Eight things you should know about frontier market investment

  

Frontier markets are described as new or younger emerging markets. Most African countries can be classed as frontier markets. One person that knows all about frontier markets is Mark Mobius, executive chairman of Templeton Emerging Markets Group. For more than 30 years he has been scouring for investment opportunities in lesser-known countries. In a recent article, Mobius shared some general thoughts about investment in frontier markets. Here are the highlights:

Mark Mobius

1. Patience and perseverance According to Mobius, investments in frontier markets hold significant potential for long-term investors, but it requires patience and perseverance. “Just a few decades ago, China and India were considered frontier markets, and when I began my investment career Japan was considered an emerging market. So, you can see how economic progression and market development often go hand in hand.”

2. Frontier markets are not necessarily poor countries A country’s classification as a frontier market is based on a range of criteria such as economic development, size, liquidity and market accessibility.

“One might make the mistake of associating frontier markets with impoverished nations, but in fact, they encompass a broad range of economic development, ranging from countries where the average citizen’s yearly income couldn’t buy a used car, to some of the wealthiest countries in the world,” says Mobius.

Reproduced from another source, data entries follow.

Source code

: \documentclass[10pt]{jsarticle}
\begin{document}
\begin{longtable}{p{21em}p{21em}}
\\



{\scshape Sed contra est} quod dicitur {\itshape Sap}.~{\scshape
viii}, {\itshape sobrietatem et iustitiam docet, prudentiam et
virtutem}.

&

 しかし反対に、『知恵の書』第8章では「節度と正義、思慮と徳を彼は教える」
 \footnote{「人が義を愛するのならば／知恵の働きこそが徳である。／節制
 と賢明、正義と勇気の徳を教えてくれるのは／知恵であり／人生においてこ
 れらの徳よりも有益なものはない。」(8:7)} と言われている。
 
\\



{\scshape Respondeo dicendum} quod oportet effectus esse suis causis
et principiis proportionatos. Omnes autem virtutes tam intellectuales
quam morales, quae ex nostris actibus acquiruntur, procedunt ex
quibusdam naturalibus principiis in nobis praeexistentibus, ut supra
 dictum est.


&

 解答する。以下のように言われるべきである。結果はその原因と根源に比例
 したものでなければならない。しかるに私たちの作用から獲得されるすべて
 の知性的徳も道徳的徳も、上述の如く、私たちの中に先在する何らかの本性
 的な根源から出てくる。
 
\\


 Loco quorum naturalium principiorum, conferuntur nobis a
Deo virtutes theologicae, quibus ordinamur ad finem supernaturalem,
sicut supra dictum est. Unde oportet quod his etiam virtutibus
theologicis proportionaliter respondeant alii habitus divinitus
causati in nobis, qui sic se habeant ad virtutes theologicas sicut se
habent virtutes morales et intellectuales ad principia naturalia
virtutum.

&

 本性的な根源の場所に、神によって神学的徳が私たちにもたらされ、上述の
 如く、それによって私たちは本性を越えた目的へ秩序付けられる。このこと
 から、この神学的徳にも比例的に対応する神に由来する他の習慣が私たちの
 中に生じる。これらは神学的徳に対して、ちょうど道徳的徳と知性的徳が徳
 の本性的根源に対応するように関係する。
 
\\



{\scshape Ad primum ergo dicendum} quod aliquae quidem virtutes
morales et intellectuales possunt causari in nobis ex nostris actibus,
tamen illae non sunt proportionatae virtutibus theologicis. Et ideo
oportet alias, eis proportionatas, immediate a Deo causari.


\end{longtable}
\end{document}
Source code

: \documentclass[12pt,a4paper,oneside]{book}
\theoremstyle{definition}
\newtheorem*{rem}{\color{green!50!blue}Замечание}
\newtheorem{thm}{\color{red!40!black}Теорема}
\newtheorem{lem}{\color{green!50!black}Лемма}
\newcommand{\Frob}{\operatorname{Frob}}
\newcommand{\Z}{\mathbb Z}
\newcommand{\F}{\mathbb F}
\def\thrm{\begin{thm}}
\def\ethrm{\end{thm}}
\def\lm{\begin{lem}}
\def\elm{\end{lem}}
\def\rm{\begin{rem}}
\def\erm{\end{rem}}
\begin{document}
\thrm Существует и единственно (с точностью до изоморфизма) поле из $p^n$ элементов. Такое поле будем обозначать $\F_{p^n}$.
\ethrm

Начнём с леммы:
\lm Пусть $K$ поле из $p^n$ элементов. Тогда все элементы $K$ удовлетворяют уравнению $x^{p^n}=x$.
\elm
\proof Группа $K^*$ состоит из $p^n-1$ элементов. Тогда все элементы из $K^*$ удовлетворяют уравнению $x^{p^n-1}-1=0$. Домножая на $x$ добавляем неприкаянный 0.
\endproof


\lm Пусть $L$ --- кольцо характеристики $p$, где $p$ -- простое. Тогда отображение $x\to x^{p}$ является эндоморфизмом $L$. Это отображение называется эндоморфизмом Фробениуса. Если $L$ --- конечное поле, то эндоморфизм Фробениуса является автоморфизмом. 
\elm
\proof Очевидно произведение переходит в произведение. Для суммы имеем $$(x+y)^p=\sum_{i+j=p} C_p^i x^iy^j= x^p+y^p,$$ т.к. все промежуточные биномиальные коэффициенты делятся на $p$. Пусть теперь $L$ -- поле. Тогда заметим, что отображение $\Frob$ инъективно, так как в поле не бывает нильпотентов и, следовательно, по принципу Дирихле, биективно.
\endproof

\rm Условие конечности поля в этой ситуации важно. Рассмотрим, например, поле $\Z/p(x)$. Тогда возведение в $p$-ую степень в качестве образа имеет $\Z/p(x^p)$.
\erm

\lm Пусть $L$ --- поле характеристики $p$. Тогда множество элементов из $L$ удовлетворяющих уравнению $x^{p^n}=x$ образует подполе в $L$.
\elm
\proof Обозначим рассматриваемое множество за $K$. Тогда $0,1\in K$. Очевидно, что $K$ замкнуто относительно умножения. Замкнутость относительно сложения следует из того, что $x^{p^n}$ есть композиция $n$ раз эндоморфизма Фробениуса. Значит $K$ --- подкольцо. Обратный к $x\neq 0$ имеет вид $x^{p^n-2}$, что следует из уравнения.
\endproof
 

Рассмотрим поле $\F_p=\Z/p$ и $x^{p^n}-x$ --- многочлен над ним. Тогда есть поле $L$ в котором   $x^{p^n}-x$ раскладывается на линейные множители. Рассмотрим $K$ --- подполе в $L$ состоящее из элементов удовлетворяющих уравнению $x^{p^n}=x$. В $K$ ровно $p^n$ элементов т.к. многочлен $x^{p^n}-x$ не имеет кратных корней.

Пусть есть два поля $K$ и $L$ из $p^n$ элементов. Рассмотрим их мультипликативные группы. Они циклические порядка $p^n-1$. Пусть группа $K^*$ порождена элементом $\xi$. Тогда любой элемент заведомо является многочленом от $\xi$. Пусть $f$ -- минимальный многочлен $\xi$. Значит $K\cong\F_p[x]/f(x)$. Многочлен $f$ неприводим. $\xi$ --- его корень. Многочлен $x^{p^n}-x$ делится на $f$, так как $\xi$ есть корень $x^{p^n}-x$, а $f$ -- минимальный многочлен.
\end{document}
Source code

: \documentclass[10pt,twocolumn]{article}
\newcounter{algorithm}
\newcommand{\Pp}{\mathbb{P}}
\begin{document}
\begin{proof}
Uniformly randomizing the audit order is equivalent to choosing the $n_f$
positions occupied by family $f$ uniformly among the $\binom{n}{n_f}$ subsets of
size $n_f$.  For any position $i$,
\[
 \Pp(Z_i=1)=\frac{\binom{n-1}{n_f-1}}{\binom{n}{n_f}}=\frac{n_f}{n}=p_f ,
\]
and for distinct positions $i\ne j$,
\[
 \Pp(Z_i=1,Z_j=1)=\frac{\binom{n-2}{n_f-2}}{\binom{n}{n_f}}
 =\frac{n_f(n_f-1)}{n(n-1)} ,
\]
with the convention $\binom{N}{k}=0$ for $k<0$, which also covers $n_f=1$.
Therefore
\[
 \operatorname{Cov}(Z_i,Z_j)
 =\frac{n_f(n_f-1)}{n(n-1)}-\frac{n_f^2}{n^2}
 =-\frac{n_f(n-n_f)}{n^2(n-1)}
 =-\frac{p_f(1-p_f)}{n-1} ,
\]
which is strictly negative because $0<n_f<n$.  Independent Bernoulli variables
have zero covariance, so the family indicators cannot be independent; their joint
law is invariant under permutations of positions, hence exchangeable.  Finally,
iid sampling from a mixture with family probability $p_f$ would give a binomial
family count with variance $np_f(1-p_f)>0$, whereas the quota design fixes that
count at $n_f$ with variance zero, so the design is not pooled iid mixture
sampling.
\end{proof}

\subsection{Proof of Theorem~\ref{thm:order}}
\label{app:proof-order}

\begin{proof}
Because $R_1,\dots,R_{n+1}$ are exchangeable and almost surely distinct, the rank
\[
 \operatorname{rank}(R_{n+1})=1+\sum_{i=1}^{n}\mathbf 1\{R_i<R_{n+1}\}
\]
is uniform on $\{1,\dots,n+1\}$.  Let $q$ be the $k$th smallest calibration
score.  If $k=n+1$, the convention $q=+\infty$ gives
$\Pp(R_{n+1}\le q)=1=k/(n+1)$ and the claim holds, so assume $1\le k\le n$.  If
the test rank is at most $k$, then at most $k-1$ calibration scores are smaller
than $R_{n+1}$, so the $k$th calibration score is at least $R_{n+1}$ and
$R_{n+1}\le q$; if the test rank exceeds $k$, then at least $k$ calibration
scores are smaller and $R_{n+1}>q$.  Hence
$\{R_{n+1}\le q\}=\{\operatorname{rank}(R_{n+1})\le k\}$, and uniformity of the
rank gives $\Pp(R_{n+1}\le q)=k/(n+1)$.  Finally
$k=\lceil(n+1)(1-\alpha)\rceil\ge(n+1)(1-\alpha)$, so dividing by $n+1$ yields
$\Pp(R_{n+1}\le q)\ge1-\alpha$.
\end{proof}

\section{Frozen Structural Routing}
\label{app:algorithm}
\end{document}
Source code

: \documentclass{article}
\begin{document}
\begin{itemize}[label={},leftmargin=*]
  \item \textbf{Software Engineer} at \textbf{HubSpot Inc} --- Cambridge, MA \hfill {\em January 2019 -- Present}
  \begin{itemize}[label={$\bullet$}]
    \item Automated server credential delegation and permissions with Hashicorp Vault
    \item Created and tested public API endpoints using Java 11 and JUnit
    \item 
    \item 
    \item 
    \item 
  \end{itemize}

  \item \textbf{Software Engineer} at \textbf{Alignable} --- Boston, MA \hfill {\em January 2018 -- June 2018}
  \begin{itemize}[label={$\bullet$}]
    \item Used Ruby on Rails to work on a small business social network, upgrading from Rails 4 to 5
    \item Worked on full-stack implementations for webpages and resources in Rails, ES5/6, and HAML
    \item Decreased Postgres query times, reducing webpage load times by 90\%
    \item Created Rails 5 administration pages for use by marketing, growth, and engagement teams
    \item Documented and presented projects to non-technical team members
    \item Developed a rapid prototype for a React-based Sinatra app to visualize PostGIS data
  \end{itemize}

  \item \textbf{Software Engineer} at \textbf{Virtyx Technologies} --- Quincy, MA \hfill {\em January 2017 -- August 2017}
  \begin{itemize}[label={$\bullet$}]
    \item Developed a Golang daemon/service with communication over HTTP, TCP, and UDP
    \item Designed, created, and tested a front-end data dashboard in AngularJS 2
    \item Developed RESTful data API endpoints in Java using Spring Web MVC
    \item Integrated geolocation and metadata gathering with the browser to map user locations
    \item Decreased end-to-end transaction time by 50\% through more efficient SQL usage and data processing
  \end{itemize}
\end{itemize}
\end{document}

He notes that frontier markets can be found across the globe and includes countries such as Panama, Argentina, Bulgaria, Romania, Saudi Arabia, Qatar, Cambodia and Vietnam. All the countries in Africa, with the exception of South Africa, can be classified as frontier markets. “Africa is a very fast-growing region – from 2001 to 2010, six of 10 the fastest-growing countries in the world were in Africa. So we are very excited by the growth prospects in those countries.”

3. Do your homework Mobius says it is essential to do one’s homework before investing in frontier markets. “We visit every country and every company we invest in. We examine the fundamentals unique to each country, and for each company we examine a history of profit/loss statements, balance sheets, and other materials to support a five-year forecast. It’s an intensive process. In particular, we look for companies that appear to have solid long-term growth prospects (supported by a youthful population and rising middle class) and good corporate governance. We also favour a culture of dividends.”

4. Corruption remains a problem in frontier markets, but the situation is improving Mobius says that from his experience, corruption is today discussed more openly.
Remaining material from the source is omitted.